The PDF landed after midnight: a single procurement line naming Graphite. I read it and felt my phone shrink in my palm. You should feel that tightening too.
I’ve followed spyware stories long enough to tell you when a thread is unraveling. NPR reports that ICE has finally acknowledged it uses Graphite, confirming what many privacy researchers suspected.
At a staff briefing, a member of Congress asked bluntly whether ICE was deploying Graphite
That question drew a written response from ICE acting director Todd Lyons, which NPR reviewed and summarized. Lyons frames the program as a response to “the unprecedented lethality of fentanyl” and says he approved use of “advanced technological tools” to confront what he calls exploitation of encrypted platforms by transnational criminal organizations.
Does ICE use spyware like Graphite?
Yes, according to NPR’s reporting, the agency has acknowledged using the tool. That acknowledgment lands after years of reporting and document leaks that pointed to a contract between ICE and Graphite’s owner, Paragon.
A procurement file sat between two pages of redacted invoices
Public reporting from The Guardian and Wired shows the Paragon agreement was signed in 2024 under the Biden administration and underwent at least one White House review. The Guardian later reported the review was lifted and procurement records suggest the earlier Trump Administration made Graphite available to ICE.
How does Graphite work?
Research and reporting describe Graphite as a potent surveillance implant. It can hide on smartphones, record activity inside apps that use encryption, and remove itself to erase traces. In practice, it can sit on a device like a ghost, observing without obvious indicators, and then disappear when the job is done.
A warrant or a line on a contract is not the same as a device in a pocket
ICE tells Congress the tool is used in fentanyl-focused investigations. But lawmakers raised specific concerns about Graphite’s reach and oversight. Those concerns prompted Lyons’ letter, which was explicitly written in response to Democrats worried about the spyware’s use.
That justification—fighting fentanyl—has been used to justify other extreme actions. Reporting shows the administration framed maritime strikes and foreign detentions as part of the same campaign: boats were blown up, and a foreign head of state was taken into custody in the name of fentanyl enforcement (report; the head of state was not charged with fentanyl trafficking). That line of defense can read like a small paper umbrella in a hurricane when the stakes are civil liberties.
An aide handed me a stack of counsel letters and redactions
Democrats asked for limits; ICE provided a narrower public explanation. But public-safety claims and redacted procurements don’t remove the technical realities: implants that reach into encrypted apps and then self-delete complicate accountability. I’m telling you this because the tools and the legal cover are moving faster than public debate.
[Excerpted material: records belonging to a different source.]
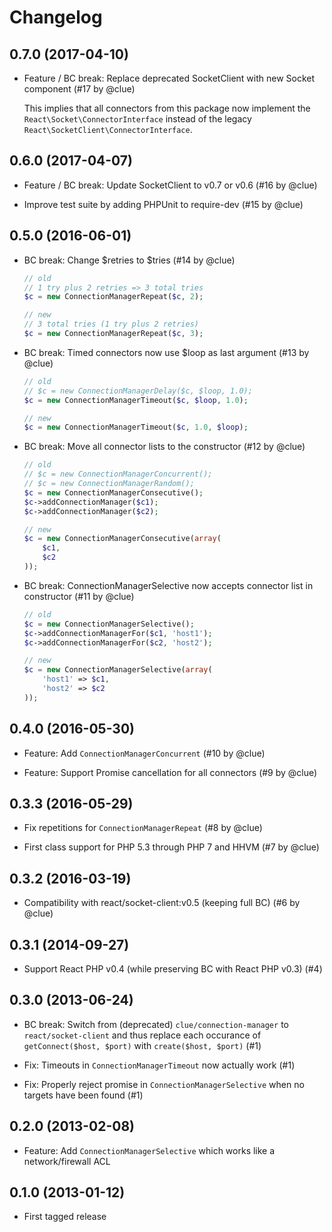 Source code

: # Changelog

## 0.7.0 (2017-04-10)

* Feature / BC break: Replace deprecated SocketClient with new Socket component
  (#17 by @clue)

  This implies that all connectors from this package now implement the
  `React\Socket\ConnectorInterface` instead of the legacy
  `React\SocketClient\ConnectorInterface`.

## 0.6.0 (2017-04-07)

* Feature / BC break: Update SocketClient to v0.7 or v0.6
  (#16 by @clue)

* Improve test suite by adding PHPUnit to require-dev
  (#15 by @clue)

## 0.5.0 (2016-06-01)

* BC break: Change $retries to $tries
  (#14 by @clue)
  
  ```php
  // old
  // 1 try plus 2 retries => 3 total tries
  $c = new ConnectionManagerRepeat($c, 2);
  
  // new
  // 3 total tries (1 try plus 2 retries)
  $c = new ConnectionManagerRepeat($c, 3);
  ```

* BC break: Timed connectors now use $loop as last argument
  (#13 by @clue)
  
  ```php
  // old
  // $c = new ConnectionManagerDelay($c, $loop, 1.0);
  $c = new ConnectionManagerTimeout($c, $loop, 1.0);
  
  // new
  $c = new ConnectionManagerTimeout($c, 1.0, $loop);
  ```

* BC break: Move all connector lists to the constructor
  (#12 by @clue)

  ```php
  // old
  // $c = new ConnectionManagerConcurrent();
  // $c = new ConnectionManagerRandom();
  $c = new ConnectionManagerConsecutive();
  $c->addConnectionManager($c1);
  $c->addConnectionManager($c2);
  
  // new
  $c = new ConnectionManagerConsecutive(array(
      $c1,
      $c2
  ));
  ```

* BC break: ConnectionManagerSelective now accepts connector list in constructor
  (#11 by @clue)

  ```php
  // old
  $c = new ConnectionManagerSelective();
  $c->addConnectionManagerFor($c1, 'host1');
  $c->addConnectionManagerFor($c2, 'host2');
  
  // new
  $c = new ConnectionManagerSelective(array(
      'host1' => $c1,
      'host2' => $c2
  ));
  ```

## 0.4.0 (2016-05-30)

* Feature: Add `ConnectionManagerConcurrent`
  (#10 by @clue)

* Feature: Support Promise cancellation for all connectors
  (#9 by @clue)

## 0.3.3 (2016-05-29)

* Fix repetitions for `ConnectionManagerRepeat`
  (#8 by @clue)

* First class support for PHP 5.3 through PHP 7 and HHVM
  (#7 by @clue)

## 0.3.2 (2016-03-19)

* Compatibility with react/socket-client:v0.5 (keeping full BC)
  (#6 by @clue)

## 0.3.1 (2014-09-27)

* Support React PHP v0.4 (while preserving BC with React PHP v0.3)
  (#4)

## 0.3.0 (2013-06-24)

* BC break: Switch from (deprecated) `clue/connection-manager` to `react/socket-client`
  and thus replace each occurance of `getConnect($host, $port)` with `create($host, $port)`
  (#1)
  
* Fix: Timeouts in `ConnectionManagerTimeout` now actually work
  (#1)

* Fix: Properly reject promise in `ConnectionManagerSelective` when no targets
  have been found
  (#1)

## 0.2.0 (2013-02-08)

* Feature: Add `ConnectionManagerSelective` which works like a network/firewall ACL

## 0.1.0 (2013-01-12)

* First tagged release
Is use limited to fentanyl cases?
ICE says yes, but documents and previous procurement patterns raise questions about scope and oversight. Paragon’s software has been used in broader intelligence and law-enforcement contexts elsewhere, and the clearance processes that let specialized vendors work with U.S. agencies are not always transparent to the public.
You should ask who sets the rules, who audits the activity, and how victims learn their phones were probed—but you should also watch how rapidly the explanations change when a new crisis emerges. Are we willing to accept that calculus?